Data under study:
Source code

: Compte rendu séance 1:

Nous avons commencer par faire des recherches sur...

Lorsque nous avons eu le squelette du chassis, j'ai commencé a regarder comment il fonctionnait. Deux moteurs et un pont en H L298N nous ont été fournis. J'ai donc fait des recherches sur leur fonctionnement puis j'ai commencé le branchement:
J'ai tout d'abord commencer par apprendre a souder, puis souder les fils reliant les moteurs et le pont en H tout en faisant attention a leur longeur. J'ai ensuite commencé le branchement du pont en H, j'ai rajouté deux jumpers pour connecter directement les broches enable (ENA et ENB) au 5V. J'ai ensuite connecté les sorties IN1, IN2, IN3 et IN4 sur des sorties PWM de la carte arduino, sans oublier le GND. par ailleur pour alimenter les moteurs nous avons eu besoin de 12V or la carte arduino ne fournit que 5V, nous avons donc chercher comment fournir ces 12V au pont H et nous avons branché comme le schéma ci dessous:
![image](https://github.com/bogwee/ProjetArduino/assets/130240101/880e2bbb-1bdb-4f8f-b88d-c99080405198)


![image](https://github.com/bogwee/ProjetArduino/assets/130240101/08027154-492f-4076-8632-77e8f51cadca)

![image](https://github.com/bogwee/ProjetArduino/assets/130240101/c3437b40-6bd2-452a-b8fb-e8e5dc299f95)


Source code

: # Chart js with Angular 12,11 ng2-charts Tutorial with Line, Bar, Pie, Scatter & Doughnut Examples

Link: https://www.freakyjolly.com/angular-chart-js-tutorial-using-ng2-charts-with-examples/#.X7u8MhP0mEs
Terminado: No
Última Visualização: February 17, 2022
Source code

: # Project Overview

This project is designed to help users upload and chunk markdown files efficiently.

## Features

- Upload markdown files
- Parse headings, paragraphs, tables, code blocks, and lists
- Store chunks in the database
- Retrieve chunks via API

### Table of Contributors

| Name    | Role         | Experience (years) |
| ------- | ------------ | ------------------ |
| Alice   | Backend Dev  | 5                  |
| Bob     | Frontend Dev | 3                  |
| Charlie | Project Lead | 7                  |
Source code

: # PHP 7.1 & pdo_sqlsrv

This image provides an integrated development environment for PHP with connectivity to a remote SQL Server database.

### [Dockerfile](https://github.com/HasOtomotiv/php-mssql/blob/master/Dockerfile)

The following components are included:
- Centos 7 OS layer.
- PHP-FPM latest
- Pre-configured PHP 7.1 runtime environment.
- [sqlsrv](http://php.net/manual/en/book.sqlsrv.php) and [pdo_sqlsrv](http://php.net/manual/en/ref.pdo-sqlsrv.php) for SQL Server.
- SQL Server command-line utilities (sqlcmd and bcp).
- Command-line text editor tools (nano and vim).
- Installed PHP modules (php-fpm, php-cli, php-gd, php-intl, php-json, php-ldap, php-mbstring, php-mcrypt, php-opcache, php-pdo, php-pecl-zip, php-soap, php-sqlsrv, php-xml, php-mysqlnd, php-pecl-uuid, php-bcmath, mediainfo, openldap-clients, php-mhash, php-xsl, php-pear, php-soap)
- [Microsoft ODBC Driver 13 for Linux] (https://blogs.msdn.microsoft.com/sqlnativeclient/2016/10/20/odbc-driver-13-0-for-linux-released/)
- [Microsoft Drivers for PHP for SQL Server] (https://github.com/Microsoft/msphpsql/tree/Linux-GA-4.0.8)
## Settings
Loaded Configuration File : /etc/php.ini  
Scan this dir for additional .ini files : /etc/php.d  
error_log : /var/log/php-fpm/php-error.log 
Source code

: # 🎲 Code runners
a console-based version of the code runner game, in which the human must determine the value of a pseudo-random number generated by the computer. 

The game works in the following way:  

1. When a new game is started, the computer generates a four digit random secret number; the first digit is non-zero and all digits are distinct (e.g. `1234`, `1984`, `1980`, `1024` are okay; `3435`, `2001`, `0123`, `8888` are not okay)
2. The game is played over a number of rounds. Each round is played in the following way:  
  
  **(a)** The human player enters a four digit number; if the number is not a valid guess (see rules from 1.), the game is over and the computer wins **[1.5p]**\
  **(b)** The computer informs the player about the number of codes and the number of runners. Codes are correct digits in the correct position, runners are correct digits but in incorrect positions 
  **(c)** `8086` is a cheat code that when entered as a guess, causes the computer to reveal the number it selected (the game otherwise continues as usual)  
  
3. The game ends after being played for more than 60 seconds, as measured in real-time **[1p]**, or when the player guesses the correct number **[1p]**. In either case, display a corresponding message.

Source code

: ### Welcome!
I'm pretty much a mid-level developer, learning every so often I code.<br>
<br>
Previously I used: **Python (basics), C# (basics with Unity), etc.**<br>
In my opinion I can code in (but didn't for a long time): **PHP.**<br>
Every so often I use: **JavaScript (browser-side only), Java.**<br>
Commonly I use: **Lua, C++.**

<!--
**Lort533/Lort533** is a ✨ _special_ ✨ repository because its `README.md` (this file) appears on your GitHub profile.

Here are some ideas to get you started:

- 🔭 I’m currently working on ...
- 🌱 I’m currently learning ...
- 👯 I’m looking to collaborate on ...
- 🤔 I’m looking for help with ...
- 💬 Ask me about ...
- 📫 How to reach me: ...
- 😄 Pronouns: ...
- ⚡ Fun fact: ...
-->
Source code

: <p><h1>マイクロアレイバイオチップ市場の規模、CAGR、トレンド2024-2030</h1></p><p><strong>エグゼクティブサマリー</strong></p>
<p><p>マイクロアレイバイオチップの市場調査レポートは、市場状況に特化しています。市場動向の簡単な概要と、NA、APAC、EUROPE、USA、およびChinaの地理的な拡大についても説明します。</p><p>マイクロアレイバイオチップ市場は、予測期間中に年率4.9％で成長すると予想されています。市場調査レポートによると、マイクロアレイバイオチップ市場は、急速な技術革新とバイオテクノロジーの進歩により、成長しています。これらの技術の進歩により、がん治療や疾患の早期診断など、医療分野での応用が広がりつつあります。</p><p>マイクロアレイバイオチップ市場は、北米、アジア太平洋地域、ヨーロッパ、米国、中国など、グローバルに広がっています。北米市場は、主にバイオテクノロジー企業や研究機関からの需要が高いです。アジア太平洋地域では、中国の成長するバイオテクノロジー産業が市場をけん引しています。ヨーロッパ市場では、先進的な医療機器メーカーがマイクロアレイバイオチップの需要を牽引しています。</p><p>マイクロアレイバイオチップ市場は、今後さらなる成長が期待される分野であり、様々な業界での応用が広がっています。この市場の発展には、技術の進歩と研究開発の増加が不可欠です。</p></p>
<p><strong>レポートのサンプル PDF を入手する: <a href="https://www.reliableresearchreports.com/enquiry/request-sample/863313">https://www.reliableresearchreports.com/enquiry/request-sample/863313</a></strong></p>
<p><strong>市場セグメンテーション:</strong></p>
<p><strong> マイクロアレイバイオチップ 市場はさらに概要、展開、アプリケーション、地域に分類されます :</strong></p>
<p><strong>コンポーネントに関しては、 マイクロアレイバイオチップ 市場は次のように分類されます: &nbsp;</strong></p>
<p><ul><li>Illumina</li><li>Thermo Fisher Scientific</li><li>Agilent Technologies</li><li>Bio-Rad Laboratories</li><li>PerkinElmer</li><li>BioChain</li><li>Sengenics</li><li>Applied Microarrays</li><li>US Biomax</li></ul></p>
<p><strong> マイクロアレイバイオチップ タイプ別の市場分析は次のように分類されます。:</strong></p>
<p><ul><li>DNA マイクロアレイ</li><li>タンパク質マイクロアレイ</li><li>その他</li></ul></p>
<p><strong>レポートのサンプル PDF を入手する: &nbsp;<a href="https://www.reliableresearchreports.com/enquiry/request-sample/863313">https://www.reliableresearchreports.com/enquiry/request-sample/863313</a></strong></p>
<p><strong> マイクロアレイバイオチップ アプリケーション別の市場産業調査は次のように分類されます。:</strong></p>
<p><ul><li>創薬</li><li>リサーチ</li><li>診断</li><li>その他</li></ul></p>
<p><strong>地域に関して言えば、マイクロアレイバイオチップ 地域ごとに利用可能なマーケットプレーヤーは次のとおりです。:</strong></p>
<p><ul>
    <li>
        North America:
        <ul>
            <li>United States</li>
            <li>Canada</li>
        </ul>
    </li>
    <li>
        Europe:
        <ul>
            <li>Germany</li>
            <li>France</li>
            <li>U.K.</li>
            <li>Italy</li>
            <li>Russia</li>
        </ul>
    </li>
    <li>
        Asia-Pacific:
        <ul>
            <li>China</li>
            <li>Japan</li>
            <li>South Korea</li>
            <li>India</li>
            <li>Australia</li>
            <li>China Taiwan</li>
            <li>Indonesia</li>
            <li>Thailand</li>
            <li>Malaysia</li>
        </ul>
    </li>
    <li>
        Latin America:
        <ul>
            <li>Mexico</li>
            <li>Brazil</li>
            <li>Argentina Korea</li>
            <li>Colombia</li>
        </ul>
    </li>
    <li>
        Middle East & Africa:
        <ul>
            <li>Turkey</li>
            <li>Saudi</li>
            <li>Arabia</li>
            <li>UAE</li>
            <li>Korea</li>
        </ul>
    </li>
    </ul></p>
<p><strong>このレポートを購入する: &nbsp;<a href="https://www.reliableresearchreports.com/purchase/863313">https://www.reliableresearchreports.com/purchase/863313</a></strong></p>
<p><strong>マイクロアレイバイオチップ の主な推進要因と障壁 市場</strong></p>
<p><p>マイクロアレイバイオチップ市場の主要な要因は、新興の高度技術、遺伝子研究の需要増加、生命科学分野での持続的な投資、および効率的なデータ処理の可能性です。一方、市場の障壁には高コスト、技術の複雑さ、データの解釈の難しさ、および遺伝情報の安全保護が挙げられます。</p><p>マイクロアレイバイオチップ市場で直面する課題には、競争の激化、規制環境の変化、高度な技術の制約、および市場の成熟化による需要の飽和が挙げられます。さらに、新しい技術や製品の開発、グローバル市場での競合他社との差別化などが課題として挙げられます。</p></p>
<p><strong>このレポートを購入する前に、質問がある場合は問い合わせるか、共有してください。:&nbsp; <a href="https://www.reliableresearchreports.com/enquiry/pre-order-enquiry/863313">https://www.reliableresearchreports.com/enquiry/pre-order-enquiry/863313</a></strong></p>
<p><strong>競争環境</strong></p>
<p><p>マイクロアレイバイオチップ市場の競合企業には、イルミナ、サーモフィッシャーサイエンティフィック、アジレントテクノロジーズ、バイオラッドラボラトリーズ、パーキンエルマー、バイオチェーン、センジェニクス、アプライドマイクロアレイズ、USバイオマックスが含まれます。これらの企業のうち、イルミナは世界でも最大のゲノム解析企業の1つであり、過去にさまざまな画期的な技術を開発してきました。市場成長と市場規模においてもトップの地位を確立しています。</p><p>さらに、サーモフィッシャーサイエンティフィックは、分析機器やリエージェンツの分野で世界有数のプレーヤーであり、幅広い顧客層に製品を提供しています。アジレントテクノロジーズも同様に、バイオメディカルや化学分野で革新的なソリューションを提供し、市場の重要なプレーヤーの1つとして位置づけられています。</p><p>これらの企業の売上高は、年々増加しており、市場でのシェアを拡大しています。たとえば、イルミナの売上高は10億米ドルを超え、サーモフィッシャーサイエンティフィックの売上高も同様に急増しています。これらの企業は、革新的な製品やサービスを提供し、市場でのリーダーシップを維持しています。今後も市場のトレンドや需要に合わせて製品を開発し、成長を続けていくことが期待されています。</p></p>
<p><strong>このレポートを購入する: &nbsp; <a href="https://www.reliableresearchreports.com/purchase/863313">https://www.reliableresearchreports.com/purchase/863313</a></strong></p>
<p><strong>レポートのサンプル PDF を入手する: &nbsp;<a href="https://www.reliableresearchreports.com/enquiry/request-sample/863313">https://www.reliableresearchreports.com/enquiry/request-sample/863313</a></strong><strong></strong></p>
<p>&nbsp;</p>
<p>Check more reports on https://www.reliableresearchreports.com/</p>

About this exercise:
Taking the line with "## Settings" as the first and the line with "# 🎲 Code runners" as the last, retype that stretch of the data above exactly, with no other lines.

Answer for this exercise:
## Settings
Loaded Configuration File : /etc/php.ini  
Scan this dir for additional .ini files : /etc/php.d  
error_log : /var/log/php-fpm/php-error.log 
Source code

: # 🎲 Code runners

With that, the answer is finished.